SOURCE DATA.
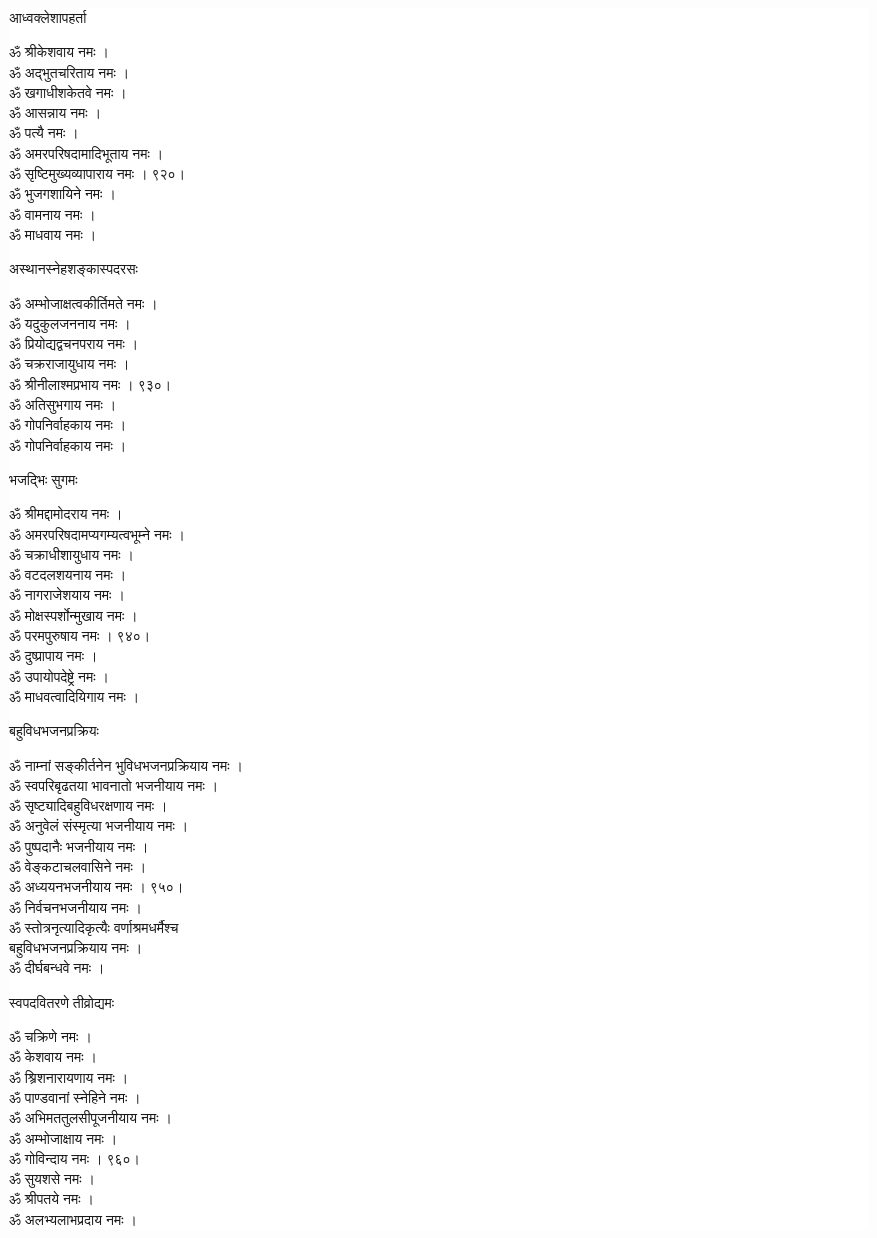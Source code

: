 आध्वक्लेशापहर्ता  
  
ॐ श्रीकेशवाय नमः ।  
ॐ अद्भुतचरिताय नमः ।  
ॐ खगाधीशकेतवे नमः ।  
ॐ आसन्नाय नमः ।  
ॐ पत्यै नमः ।  
ॐ अमरपरिषदामादिभूताय नमः ।  
ॐ सृष्टिमुख्यव्यापाराय नमः । ९२०।  
ॐ भुजगशायिने नमः ।  
ॐ वामनाय नमः ।  
ॐ माधवाय नमः ।  
  
अस्थानस्नेहशङ्कास्पदरसः  
  
ॐ अम्भोजाक्षत्वकीर्तिमते नमः ।  
ॐ यदुकुलजननाय नमः ।  
ॐ प्रियोद्यद्वचनपराय नमः ।  
ॐ चक्रराजायुधाय नमः ।  
ॐ श्रीनीलाश्मप्रभाय नमः । ९३०।  
ॐ अतिसुभगाय नमः ।  
ॐ गोपनिर्वाहकाय नमः ।  
ॐ गोपनिर्वाहकाय नमः ।  
  
भजद्भिः सुगमः  
  
ॐ श्रीमद्दामोदराय नमः ।  
ॐ अमरपरिषदामप्यगम्यत्वभूम्ने नमः ।  
ॐ चक्राधीशायुधाय नमः ।  
ॐ वटदलशयनाय नमः ।  
ॐ नागराजेशयाय नमः ।  
ॐ मोक्षस्पर्शोन्मुखाय नमः ।  
ॐ परमपुरुषाय नमः । ९४०।  
ॐ दुष्प्रापाय नमः ।  
ॐ उपायोपदेष्ट्रे नमः ।  
ॐ माधवत्वादियिगाय नमः ।  
  
बहुविधभजनप्रक्रियः  
  
ॐ नाम्नां सङ्कीर्तनेन भुविधभजनप्रक्रियाय नमः ।  
ॐ स्वपरिबृढतया भावनातो भजनीयाय नमः ।  
ॐ सृष्ट्यादिबहुविधरक्षणाय नमः ।  
ॐ अनुवेलं संस्मृत्या भजनीयाय नमः ।  
ॐ पुष्पदानैः भजनीयाय नमः ।  
ॐ वेङ्कटाचलवासिने नमः ।  
ॐ अध्ययनभजनीयाय नमः । ९५०।  
ॐ निर्वचनभजनीयाय नमः ।  
ॐ स्तोत्रनृत्यादिकृत्यैः वर्णाश्रमधर्मैश्च   
    बहुविधभजनप्रक्रियाय नमः ।  
ॐ दीर्घबन्धवे नमः ।  
  
स्वपदवितरणे तीव्रोद्यमः  
  
ॐ चक्रिणे नमः ।  
ॐ केशवाय नमः ।  
ॐ श्र्रिशनारायणाय नमः ।  
ॐ पाण्डवानां स्नेहिने नमः ।  
ॐ अभिमततुलसीपूजनीयाय नमः ।  
ॐ अम्भोजाक्षाय नमः ।  
ॐ गोविन्दाय नमः । ९६०।  
ॐ सुयशसे नमः ।  
ॐ श्रीपतये नमः ।  
ॐ अलभ्यलाभप्रदाय नमः ।  
  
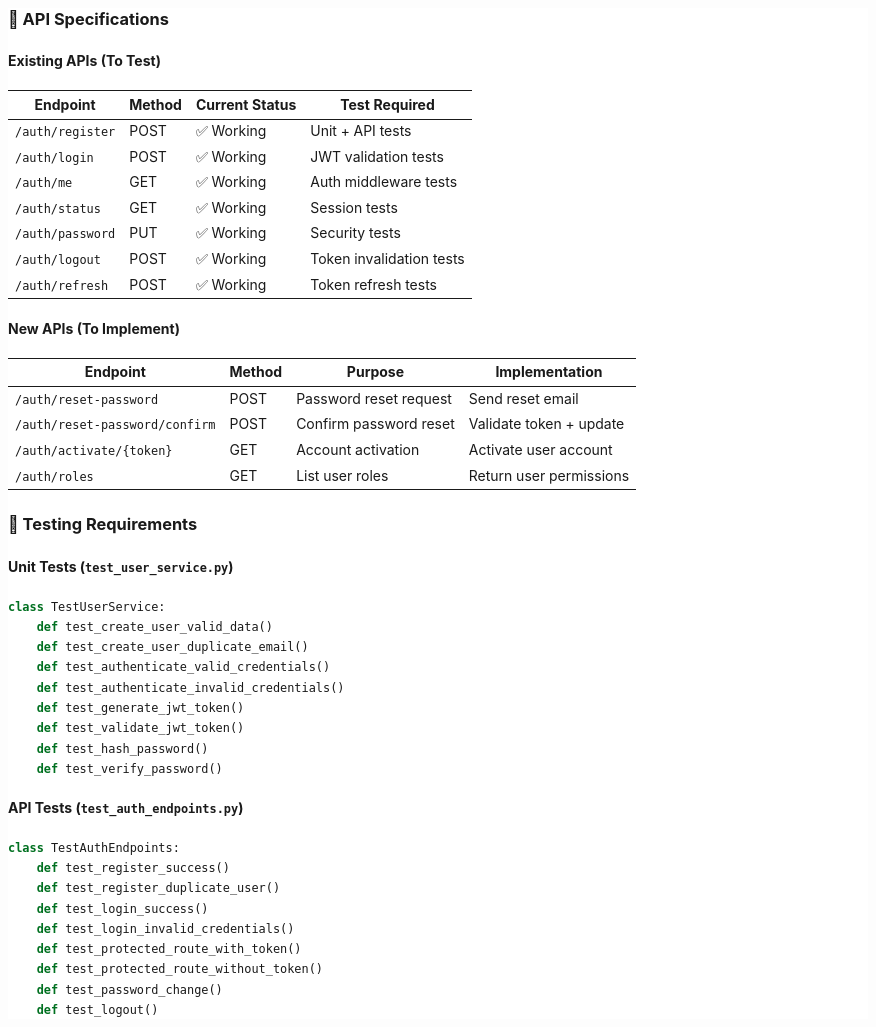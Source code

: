 ### **🔧 API Specifications**

#### **Existing APIs (To Test)**
| Endpoint | Method | Current Status | Test Required |
|----------|--------|----------------|---------------|
| `/auth/register` | POST | ✅ Working | Unit + API tests |
| `/auth/login` | POST | ✅ Working | JWT validation tests |
| `/auth/me` | GET | ✅ Working | Auth middleware tests |
| `/auth/status` | GET | ✅ Working | Session tests |
| `/auth/password` | PUT | ✅ Working | Security tests |
| `/auth/logout` | POST | ✅ Working | Token invalidation tests |
| `/auth/refresh` | POST | ✅ Working | Token refresh tests |

#### **New APIs (To Implement)**
| Endpoint | Method | Purpose | Implementation |
|----------|--------|---------|----------------|
| `/auth/reset-password` | POST | Password reset request | Send reset email |
| `/auth/reset-password/confirm` | POST | Confirm password reset | Validate token + update |
| `/auth/activate/{token}` | GET | Account activation | Activate user account |
| `/auth/roles` | GET | List user roles | Return user permissions |

### **🧪 Testing Requirements**

#### **Unit Tests** (`test_user_service.py`)
```python
class TestUserService:
    def test_create_user_valid_data()
    def test_create_user_duplicate_email()
    def test_authenticate_valid_credentials()
    def test_authenticate_invalid_credentials()
    def test_generate_jwt_token()
    def test_validate_jwt_token()
    def test_hash_password()
    def test_verify_password()
```

#### **API Tests** (`test_auth_endpoints.py`)
```python
class TestAuthEndpoints:
    def test_register_success()
    def test_register_duplicate_user()
    def test_login_success()
    def test_login_invalid_credentials()
    def test_protected_route_with_token()
    def test_protected_route_without_token()
    def test_password_change()
    def test_logout()
```
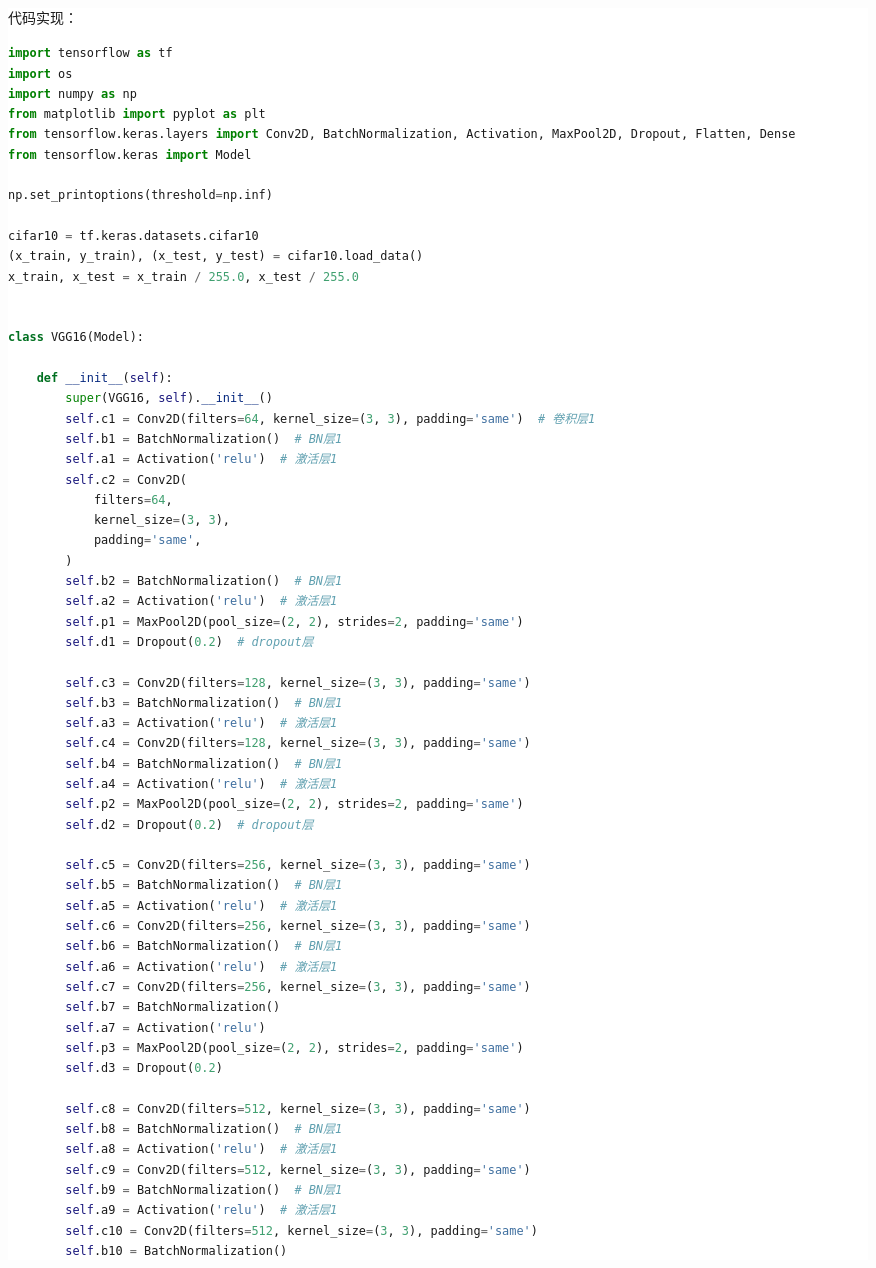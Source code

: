 代码实现：

```python
import tensorflow as tf
import os
import numpy as np
from matplotlib import pyplot as plt
from tensorflow.keras.layers import Conv2D, BatchNormalization, Activation, MaxPool2D, Dropout, Flatten, Dense
from tensorflow.keras import Model

np.set_printoptions(threshold=np.inf)

cifar10 = tf.keras.datasets.cifar10
(x_train, y_train), (x_test, y_test) = cifar10.load_data()
x_train, x_test = x_train / 255.0, x_test / 255.0


class VGG16(Model):

    def __init__(self):
        super(VGG16, self).__init__()
        self.c1 = Conv2D(filters=64, kernel_size=(3, 3), padding='same')  # 卷积层1
        self.b1 = BatchNormalization()  # BN层1
        self.a1 = Activation('relu')  # 激活层1
        self.c2 = Conv2D(
            filters=64,
            kernel_size=(3, 3),
            padding='same',
        )
        self.b2 = BatchNormalization()  # BN层1
        self.a2 = Activation('relu')  # 激活层1
        self.p1 = MaxPool2D(pool_size=(2, 2), strides=2, padding='same')
        self.d1 = Dropout(0.2)  # dropout层

        self.c3 = Conv2D(filters=128, kernel_size=(3, 3), padding='same')
        self.b3 = BatchNormalization()  # BN层1
        self.a3 = Activation('relu')  # 激活层1
        self.c4 = Conv2D(filters=128, kernel_size=(3, 3), padding='same')
        self.b4 = BatchNormalization()  # BN层1
        self.a4 = Activation('relu')  # 激活层1
        self.p2 = MaxPool2D(pool_size=(2, 2), strides=2, padding='same')
        self.d2 = Dropout(0.2)  # dropout层

        self.c5 = Conv2D(filters=256, kernel_size=(3, 3), padding='same')
        self.b5 = BatchNormalization()  # BN层1
        self.a5 = Activation('relu')  # 激活层1
        self.c6 = Conv2D(filters=256, kernel_size=(3, 3), padding='same')
        self.b6 = BatchNormalization()  # BN层1
        self.a6 = Activation('relu')  # 激活层1
        self.c7 = Conv2D(filters=256, kernel_size=(3, 3), padding='same')
        self.b7 = BatchNormalization()
        self.a7 = Activation('relu')
        self.p3 = MaxPool2D(pool_size=(2, 2), strides=2, padding='same')
        self.d3 = Dropout(0.2)

        self.c8 = Conv2D(filters=512, kernel_size=(3, 3), padding='same')
        self.b8 = BatchNormalization()  # BN层1
        self.a8 = Activation('relu')  # 激活层1
        self.c9 = Conv2D(filters=512, kernel_size=(3, 3), padding='same')
        self.b9 = BatchNormalization()  # BN层1
        self.a9 = Activation('relu')  # 激活层1
        self.c10 = Conv2D(filters=512, kernel_size=(3, 3), padding='same')
        self.b10 = BatchNormalization()
```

INSTRUCTIONS TO FOLLOW. Could you please return each line of the material exactly, dropping the pictures?

REPLY TO THE EXERCISE.
Source code

: आध्वक्लेशापहर्ता  
  
ॐ श्रीकेशवाय नमः ।  
ॐ अद्भुतचरिताय नमः ।  
ॐ खगाधीशकेतवे नमः ।  
ॐ आसन्नाय नमः ।  
ॐ पत्यै नमः ।  
ॐ अमरपरिषदामादिभूताय नमः ।  
ॐ सृष्टिमुख्यव्यापाराय नमः । ९२०।  
ॐ भुजगशायिने नमः ।  
ॐ वामनाय नमः ।  
ॐ माधवाय नमः ।  
  
अस्थानस्नेहशङ्कास्पदरसः  
  
ॐ अम्भोजाक्षत्वकीर्तिमते नमः ।  
ॐ यदुकुलजननाय नमः ।  
ॐ प्रियोद्यद्वचनपराय नमः ।  
ॐ चक्रराजायुधाय नमः ।  
ॐ श्रीनीलाश्मप्रभाय नमः । ९३०।  
ॐ अतिसुभगाय नमः ।  
ॐ गोपनिर्वाहकाय नमः ।  
ॐ गोपनिर्वाहकाय नमः ।  
  
भजद्भिः सुगमः  
  
ॐ श्रीमद्दामोदराय नमः ।  
ॐ अमरपरिषदामप्यगम्यत्वभूम्ने नमः ।  
ॐ चक्राधीशायुधाय नमः ।  
ॐ वटदलशयनाय नमः ।  
ॐ नागराजेशयाय नमः ।  
ॐ मोक्षस्पर्शोन्मुखाय नमः ।  
ॐ परमपुरुषाय नमः । ९४०।  
ॐ दुष्प्रापाय नमः ।  
ॐ उपायोपदेष्ट्रे नमः ।  
ॐ माधवत्वादियिगाय नमः ।  
  
बहुविधभजनप्रक्रियः  
  
ॐ नाम्नां सङ्कीर्तनेन भुविधभजनप्रक्रियाय नमः ।  
ॐ स्वपरिबृढतया भावनातो भजनीयाय नमः ।  
ॐ सृष्ट्यादिबहुविधरक्षणाय नमः ।  
ॐ अनुवेलं संस्मृत्या भजनीयाय नमः ।  
ॐ पुष्पदानैः भजनीयाय नमः ।  
ॐ वेङ्कटाचलवासिने नमः ।  
ॐ अध्ययनभजनीयाय नमः । ९५०।  
ॐ निर्वचनभजनीयाय नमः ।  
ॐ स्तोत्रनृत्यादिकृत्यैः वर्णाश्रमधर्मैश्च   
    बहुविधभजनप्रक्रियाय नमः ।  
ॐ दीर्घबन्धवे नमः ।  
  
स्वपदवितरणे तीव्रोद्यमः  
  
ॐ चक्रिणे नमः ।  
ॐ केशवाय नमः ।  
ॐ श्र्रिशनारायणाय नमः ।  
ॐ पाण्डवानां स्नेहिने नमः ।  
ॐ अभिमततुलसीपूजनीयाय नमः ।  
ॐ अम्भोजाक्षाय नमः ।  
ॐ गोविन्दाय नमः । ९६०।  
ॐ सुयशसे नमः ।  
ॐ श्रीपतये नमः ।  
ॐ अलभ्यलाभप्रदाय नमः ।  
  
Source code

: ### **🔧 API Specifications**

#### **Existing APIs (To Test)**
| Endpoint | Method | Current Status | Test Required |
|----------|--------|----------------|---------------|
| `/auth/register` | POST | ✅ Working | Unit + API tests |
| `/auth/login` | POST | ✅ Working | JWT validation tests |
| `/auth/me` | GET | ✅ Working | Auth middleware tests |
| `/auth/status` | GET | ✅ Working | Session tests |
| `/auth/password` | PUT | ✅ Working | Security tests |
| `/auth/logout` | POST | ✅ Working | Token invalidation tests |
| `/auth/refresh` | POST | ✅ Working | Token refresh tests |

#### **New APIs (To Implement)**
| Endpoint | Method | Purpose | Implementation |
|----------|--------|---------|----------------|
| `/auth/reset-password` | POST | Password reset request | Send reset email |
| `/auth/reset-password/confirm` | POST | Confirm password reset | Validate token + update |
| `/auth/activate/{token}` | GET | Account activation | Activate user account |
| `/auth/roles` | GET | List user roles | Return user permissions |

### **🧪 Testing Requirements**

#### **Unit Tests** (`test_user_service.py`)
```python
class TestUserService:
    def test_create_user_valid_data()
    def test_create_user_duplicate_email()
    def test_authenticate_valid_credentials()
    def test_authenticate_invalid_credentials()
    def test_generate_jwt_token()
    def test_validate_jwt_token()
    def test_hash_password()
    def test_verify_password()
```

#### **API Tests** (`test_auth_endpoints.py`)
```python
class TestAuthEndpoints:
    def test_register_success()
    def test_register_duplicate_user()
    def test_login_success()
    def test_login_invalid_credentials()
    def test_protected_route_with_token()
    def test_protected_route_without_token()
    def test_password_change()
    def test_logout()
```
Source code

: 代码实现：

```python
import tensorflow as tf
import os
import numpy as np
from matplotlib import pyplot as plt
from tensorflow.keras.layers import Conv2D, BatchNormalization, Activation, MaxPool2D, Dropout, Flatten, Dense
from tensorflow.keras import Model

np.set_printoptions(threshold=np.inf)

cifar10 = tf.keras.datasets.cifar10
(x_train, y_train), (x_test, y_test) = cifar10.load_data()
x_train, x_test = x_train / 255.0, x_test / 255.0


class VGG16(Model):

    def __init__(self):
        super(VGG16, self).__init__()
        self.c1 = Conv2D(filters=64, kernel_size=(3, 3), padding='same')  # 卷积层1
        self.b1 = BatchNormalization()  # BN层1
        self.a1 = Activation('relu')  # 激活层1
        self.c2 = Conv2D(
            filters=64,
            kernel_size=(3, 3),
            padding='same',
        )
        self.b2 = BatchNormalization()  # BN层1
        self.a2 = Activation('relu')  # 激活层1
        self.p1 = MaxPool2D(pool_size=(2, 2), strides=2, padding='same')
        self.d1 = Dropout(0.2)  # dropout层

        self.c3 = Conv2D(filters=128, kernel_size=(3, 3), padding='same')
        self.b3 = BatchNormalization()  # BN层1
        self.a3 = Activation('relu')  # 激活层1
        self.c4 = Conv2D(filters=128, kernel_size=(3, 3), padding='same')
        self.b4 = BatchNormalization()  # BN层1
        self.a4 = Activation('relu')  # 激活层1
        self.p2 = MaxPool2D(pool_size=(2, 2), strides=2, padding='same')
        self.d2 = Dropout(0.2)  # dropout层

        self.c5 = Conv2D(filters=256, kernel_size=(3, 3), padding='same')
        self.b5 = BatchNormalization()  # BN层1
        self.a5 = Activation('relu')  # 激活层1
        self.c6 = Conv2D(filters=256, kernel_size=(3, 3), padding='same')
        self.b6 = BatchNormalization()  # BN层1
        self.a6 = Activation('relu')  # 激活层1
        self.c7 = Conv2D(filters=256, kernel_size=(3, 3), padding='same')
        self.b7 = BatchNormalization()
        self.a7 = Activation('relu')
        self.p3 = MaxPool2D(pool_size=(2, 2), strides=2, padding='same')
        self.d3 = Dropout(0.2)

        self.c8 = Conv2D(filters=512, kernel_size=(3, 3), padding='same')
        self.b8 = BatchNormalization()  # BN层1
        self.a8 = Activation('relu')  # 激活层1
        self.c9 = Conv2D(filters=512, kernel_size=(3, 3), padding='same')
        self.b9 = BatchNormalization()  # BN层1
        self.a9 = Activation('relu')  # 激活层1
        self.c10 = Conv2D(filters=512, kernel_size=(3, 3), padding='same')
        self.b10 = BatchNormalization()
```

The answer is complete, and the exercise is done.